It's Not a Bake Sale Anymore
I presented the results of the study at this year’s DEI and PRPD conferences. You can see slides and notes from those sessions here.
The project found that there are many stations raising a great deal of money while maintaining a high level of accountability to listeners, licensees, and other stakeholders. They are good models for all stations. The project also found considerable room for improvement, some sample findings:
> 90% of the survey respondents using challenge grants said their challenge grant programs had a high level of integrity, but fewer than half said they had the documentation to prove it.
> About one-third of the survey respondents using challenge grants put challenge money in the unrestricted operating budget as soon as the money comes in the door, even if the challenge has yet to be offered on-air.
> 61% of respondents using sweepstakes said their contest rules had been approved by legal counsel. We identified instances where stations were simply copying rules from other stations in other states, and updating them with the station’s local information.
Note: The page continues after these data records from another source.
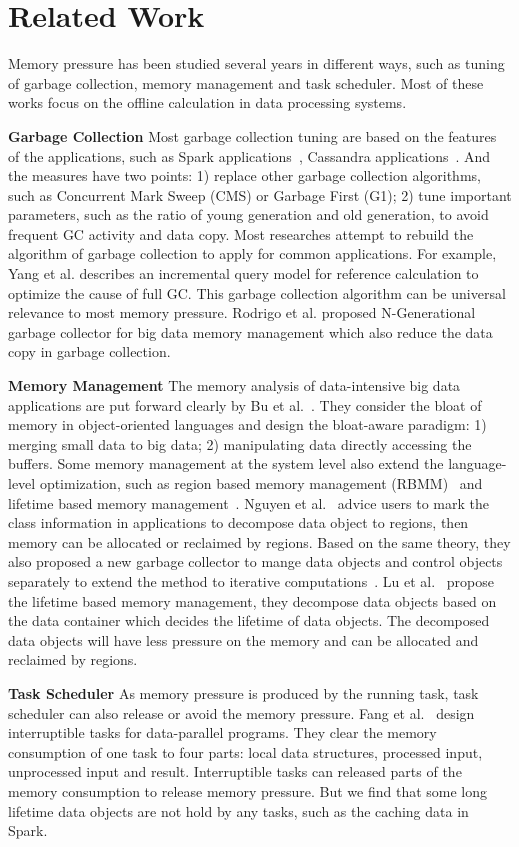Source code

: \section{Related Work}

Memory pressure has been studied several years in different ways, such as tuning of garbage collection, memory management and task scheduler. Most of these works focus on the offline calculation in data processing systems. 

\textbf{Garbage Collection} Most garbage collection tuning are based on the features of the applications, such as Spark applications~\cite{www:spark-tuning}, Cassandra applications~\cite{www:cassandra}. And the measures have two points: 1) replace other garbage collection algorithms, such as Concurrent Mark Sweep (CMS) or Garbage First (G1); 2) tune important parameters, such as the ratio of young generation and old generation, to avoid frequent GC activity and data copy. Most researches attempt to rebuild the algorithm of garbage collection to apply for common applications. For example, Yang et al.\cite{yang:fullgc} describes an incremental query model for reference calculation to optimize the cause of full GC. This garbage collection algorithm can be universal relevance to most memory pressure. Rodrigo et al.\cite{rodigo:NGeneration} proposed N-Generational garbage collector for big data memory management which also reduce the data copy in garbage collection.

\textbf{Memory Management} The memory analysis of data-intensive big data applications are put forward clearly by Bu et al.~\cite{bu:bloat}. They consider the bloat of memory in object-oriented languages and design the bloat-aware paradigm: 1) merging small data to big data; 2) manipulating data directly accessing the buffers. Some memory management at the system level also extend the language-level optimization, such as region based memory management (RBMM)~\cite{tofte:region} and lifetime based memory management~\cite{lulu:deca}. Nguyen et al.~\cite{nguyen2015facade} advice users to mark the class information in applications to decompose data object to regions, then memory can be allocated or reclaimed by regions. Based on the same theory, they also proposed a new garbage collector to mange data objects and control objects separately to extend the method to iterative computations~\cite{nguyen:yak}. Lu et al.~\cite{lulu:deca} propose the lifetime based memory management, they decompose data objects based on the data container which decides the lifetime of data objects. The decomposed data objects will have less pressure on the memory and can be allocated and reclaimed by regions.

\textbf{Task Scheduler} As memory pressure is produced by the running task, task scheduler can also release or avoid the memory pressure. Fang et al.~\cite{fang2015interruptible} design interruptible tasks for data-parallel programs. They clear the memory consumption of one task to four parts: local data structures, processed input, unprocessed input and result. Interruptible tasks can released parts of the memory consumption to release memory pressure. But we find that some long lifetime data objects are not hold by any tasks, such as the caching data in Spark.

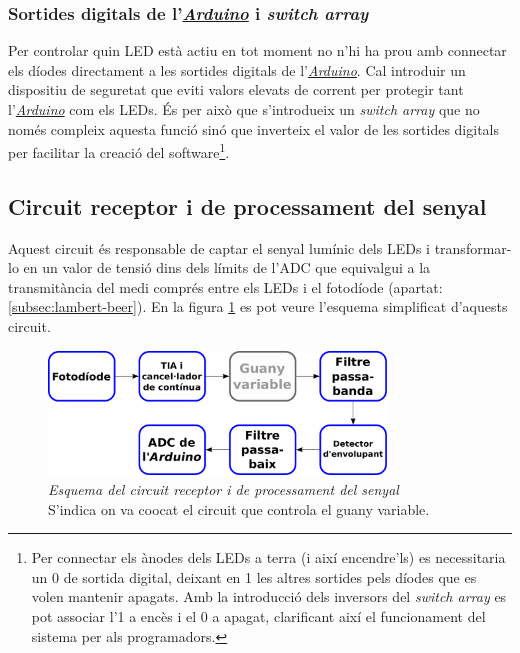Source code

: \subsubsection{Sortides digitals de l'\hyperref[subsec:arduino]{\textit{Arduino}} i \textit{switch array}}

Per controlar quin \ac{LED} està actiu en tot moment no n'hi ha prou amb connectar els díodes directament a les sortides digitals de l'\hyperref[subsec:arduino]{\textit{Arduino}}. Cal introduir un dispositiu de seguretat que eviti valors elevats de corrent per protegir tant l'\hyperref[subsec:arduino]{\textit{Arduino}} com els \acp{LED}. És per això que s'introdueix un \textit{switch array} que no només compleix aquesta funció sinó que inverteix el valor de les sortides digitals per facilitar la creació del software\footnote{Per connectar els ànodes dels \acp{LED} a terra (i així encendre'ls) es necessitaria un \num{0} de sortida digital, deixant en \num{1} les altres sortides pels díodes que es volen mantenir apagats. Amb la introducció dels inversors del \textit{switch array} es pot associar l'\num{1} a encès i el \num{0} a apagat, clarificant  així el funcionament del sistema per als programadors.}.

\subsection{Circuit receptor i de processament del senyal}\label{subsec:circuit_receptor}

Aquest circuit és responsable de captar el senyal lumínic dels \acp{LED} i transformar-lo en un valor de tensió dins dels límits de l'\ac{ADC} que equivalgui a la transmitància del medi comprés entre els \acp{LED} i el fotodíode (apartat: \ref{subsec:lambert-beer}). En la figura \ref{fig:esquema_circuit_receptor_1} es pot veure l'esquema simplificat d'aquests circuit.

\begin{figure}[htp]
	\centering
	\includegraphics[width=0.8\textwidth]{Figures/esquema_circuit_receptor_1.pdf}
	\caption[Esquema del circuit receptor i de processament del senyal]{\textit{Esquema del circuit receptor i de processament del senyal}\\{\footnotesize S'indica on va co\lgem ocat el circuit que controla el guany variable.}}
	\label{fig:esquema_circuit_receptor_1}
\end{figure}

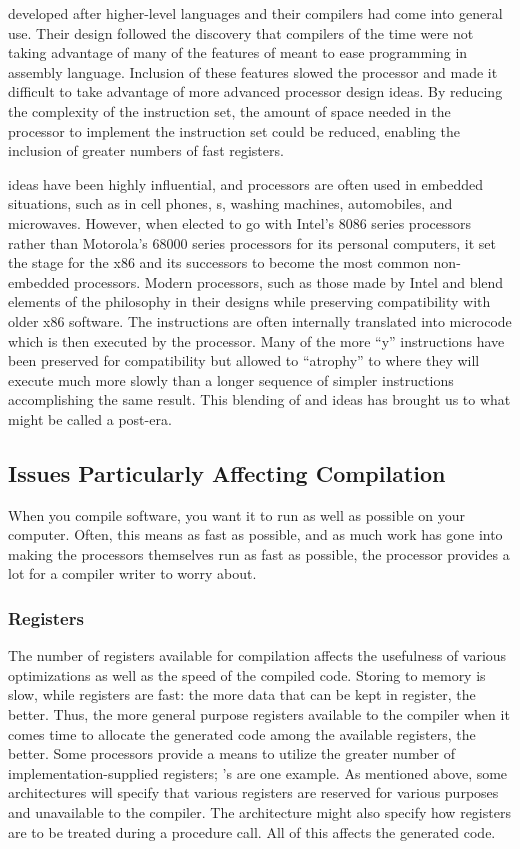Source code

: \RISCs developed after higher-level languages and their compilers had come into general use. Their design followed the discovery that compilers of the time were not taking advantage of many of the features of \CISCs meant to ease programming in assembly language. Inclusion of these features slowed the processor and made it difficult to take advantage of more advanced processor design ideas. By reducing the complexity of the instruction set, the amount of space needed in the processor to implement the instruction set could be reduced, enabling the inclusion of greater numbers of fast registers.

\RISC ideas have been highly influential, and \RISC processors are often used in embedded situations, such as in cell phones, s, washing machines, automobiles, and microwaves. However, when  elected to go with Intel's 8086 series \CISC processors rather than Motorola's 68000 series \RISC processors for its personal computers, it set the stage for the x86 and its successors to become the most common non-embedded processors. Modern \CISC processors, such as those made by Intel and  blend elements of the \RISC philosophy in their designs while preserving compatibility with older x86 software. The \CISC instructions are often internally translated into \RISC microcode which is then executed by the processor. Many of the more ``\CISC{}y'' instructions have been preserved for compatibility but allowed to ``atrophy'' to where they will execute much more slowly than a longer sequence of simpler instructions accomplishing the same result. This blending of \RISC and \CISC ideas has brought us to what might be called a post-\RISC era.

\subsection{Issues Particularly Affecting Compilation}
When you compile software, you want it to run as well as possible on your computer. Often, this means as fast as possible, and as much work has gone into making the processors themselves run as fast as possible, the processor provides a lot for a compiler writer to worry about.

\subsubsection{Registers}
The number of registers available for compilation affects the usefulness of various optimizations as well as the speed of the compiled code. Storing to memory is slow, while registers are fast: the more data that can be kept in register, the better. Thus, the more general purpose registers available to the compiler when it comes time to allocate the generated code among the available registers, the better. Some processors provide a means to utilize the greater number of implementation-supplied registers; 's  are one example. As mentioned above, some architectures will specify that various registers are reserved for various purposes and unavailable to the compiler. The architecture might also specify how registers are to be treated during a procedure call. All of this affects the generated code.

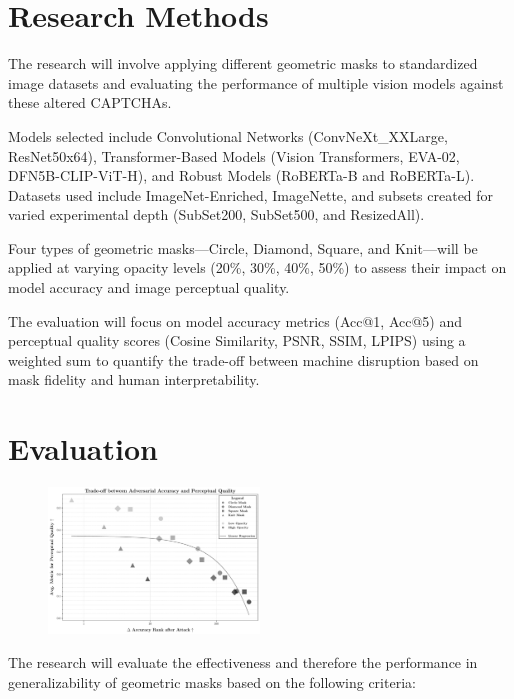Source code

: \documentclass[a4paper,11pt]{article}
\begin{document}
\section*{Research Methods}

The research will involve applying different geometric masks to standardized image datasets and evaluating the performance of multiple vision models against these altered CAPTCHAs.

Models selected include Convolutional Networks (ConvNeXt\_XXLarge, ResNet50x64), Transformer-Based Models (Vision Transformers, EVA-02, DFN5B-CLIP-ViT-H), and Robust Models (RoBERTa-B and RoBERTa-L). Datasets used include ImageNet-Enriched, ImageNette, and subsets created for varied experimental depth (SubSet200, SubSet500, and ResizedAll).

Four types of geometric masks—Circle, Diamond, Square, and Knit—will be applied at varying opacity levels (20\%, 30\%, 40\%, 50\%) to assess their impact on model accuracy and image perceptual quality.

The evaluation will focus on model accuracy metrics (Acc@1, Acc@5) and perceptual quality scores (Cosine Similarity, PSNR, SSIM, LPIPS) using a weighted sum to quantify the trade-off between machine disruption based on mask fidelity and human interpretability.

\section*{Evaluation}

\begin{figure}
    \vspace{-1.5em}
    \includegraphics[width=0.5\textwidth]{figures/eval_cls_Generalizability}
    \vspace{-5em}
\end{figure}

The research will evaluate the effectiveness and therefore the performance in generalizability of geometric masks based on the following criteria:
\end{document}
That’s a risky practice, at best.
> 30% of respondents using sweepstakes said they never announced their contest rules on-air even though the law requires such announcements.
It also came to our attention that stations with Internet streams that also use sweepstakes during pledge drives might be subject to the sweepstakes rules of every state since the station can be heard in every state. E-mail and direct mail sweepstakes appeals that cross state lines present similar issues. The inter-state sweepstakes issue is just another good reason for stations to invest the time and money in good legal advice. Legal counsel on sweepstakes should be considered part of the cost of fundraising.
I came away from this project with the sense that most stations are handling most challenge grants and sweepstakes with a high level of integrity, but they are not thoroughly researching, planning, and documenting their activities in these areas.
Rather than treating public radio fundraising as a business where there are serious consequences if something goes wrong (like fines, lawsuits, the public loss of credibility, and challenges to the station’s license), these stations are operating like the local PTA selling cupcakes and cookies outside the voting area on Election Day. They couldn’t tell you who did what when after the fact.
We don’t know why stations are operating this way. Our project didn’t go that deep. Perhaps it hasn’t occurred to station management to operate any other way. Perhaps station managers just don’t think they will ever have to be accountable to others. Or maybe they think the good that their station does will outweigh any fundraising infraction that might occur.
What we do know is that the entire public radio industry would be better off if all stations took stock of their fundraising practices and made sure they aligned with the station’s core values and the public’s perceptions about the station’s credibility. Toward that end, JSA and the DEI/PRPD Fundraising Partnership will be developing guides and resources to help stations identify opportunities for improvement. More on that part of the project in a week or two.